***** Input data *****

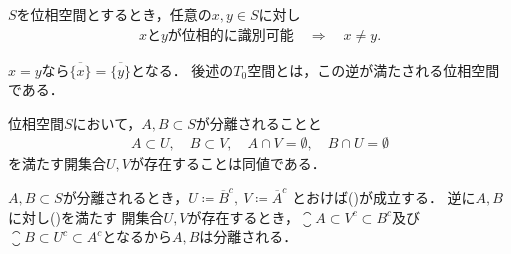 	\begin{screen}
		\begin{thm}[位相的に識別可能な二点は相異なる]
			$S$を位相空間とするとき，任意の$x,y \in S$に対し
			\begin{align}
				\mbox{$x$と$y$が位相的に識別可能} \quad \Longrightarrow \quad
				x \neq y .
			\end{align}
		\end{thm}
	\end{screen}
	
	\begin{prf}
		$x = y$なら$\overline{\{x\}} = \overline{\{y\}}$となる．
		後述の$T_0$空間とは，この逆が満たされる位相空間である．
		\QED
	\end{prf}
	
	\begin{screen}
		\begin{thm}[分離される集合は他方を含まない近傍を持つ]
		\label{thm:the_equivalent_condition_of_separatedness}
			位相空間$S$において，$A,B \subset S$が分離されることと
			\begin{align}
				A \subset U,\quad B \subset V,\quad 
				A \cap V = \emptyset,
				\quad B \cap U = \emptyset
				\label{eq:thm_the_equivalent_condition_of_separatedness}
			\end{align}
			を満たす開集合$U,V$が存在することは同値である．
		\end{thm}
	\end{screen}
	
	\begin{prf}
		$A,B \subset S$が分離されるとき，$U \coloneqq \overline{B}^c,\ V \coloneqq \overline{A}^c$
		とおけば()が成立する．
		逆に$A,B$に対し()を満たす
		開集合$U,V$が存在するとき，$\closure{A} \subset V^c \subset B^c$及び
		$\closure{B} \subset U^c \subset A^c$となるから$A,B$は分離される．
		\QED
	\end{prf}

*****

◆ **Problem requirements**
Give back the data exactly, with no images.

◆ **Output below**
 	\begin{screen}
		\begin{thm}[位相的に識別可能な二点は相異なる]
			$S$を位相空間とするとき，任意の$x,y \in S$に対し
			\begin{align}
				\mbox{$x$と$y$が位相的に識別可能} \quad \Longrightarrow \quad
				x \neq y .
			\end{align}
		\end{thm}
	\end{screen}
	
	\begin{prf}
		$x = y$なら$\overline{\{x\}} = \overline{\{y\}}$となる．
		後述の$T_0$空間とは，この逆が満たされる位相空間である．
		\QED
	\end{prf}
	
	\begin{screen}
		\begin{thm}[分離される集合は他方を含まない近傍を持つ]
		\label{thm:the_equivalent_condition_of_separatedness}
			位相空間$S$において，$A,B \subset S$が分離されることと
			\begin{align}
				A \subset U,\quad B \subset V,\quad 
				A \cap V = \emptyset,
				\quad B \cap U = \emptyset
				\label{eq:thm_the_equivalent_condition_of_separatedness}
			\end{align}
			を満たす開集合$U,V$が存在することは同値である．
		\end{thm}
	\end{screen}
	
	\begin{prf}
		$A,B \subset S$が分離されるとき，$U \coloneqq \overline{B}^c,\ V \coloneqq \overline{A}^c$
		とおけば()が成立する．
		逆に$A,B$に対し()を満たす
		開集合$U,V$が存在するとき，$\closure{A} \subset V^c \subset B^c$及び
		$\closure{B} \subset U^c \subset A^c$となるから$A,B$は分離される．
		\QED
	\end{prf}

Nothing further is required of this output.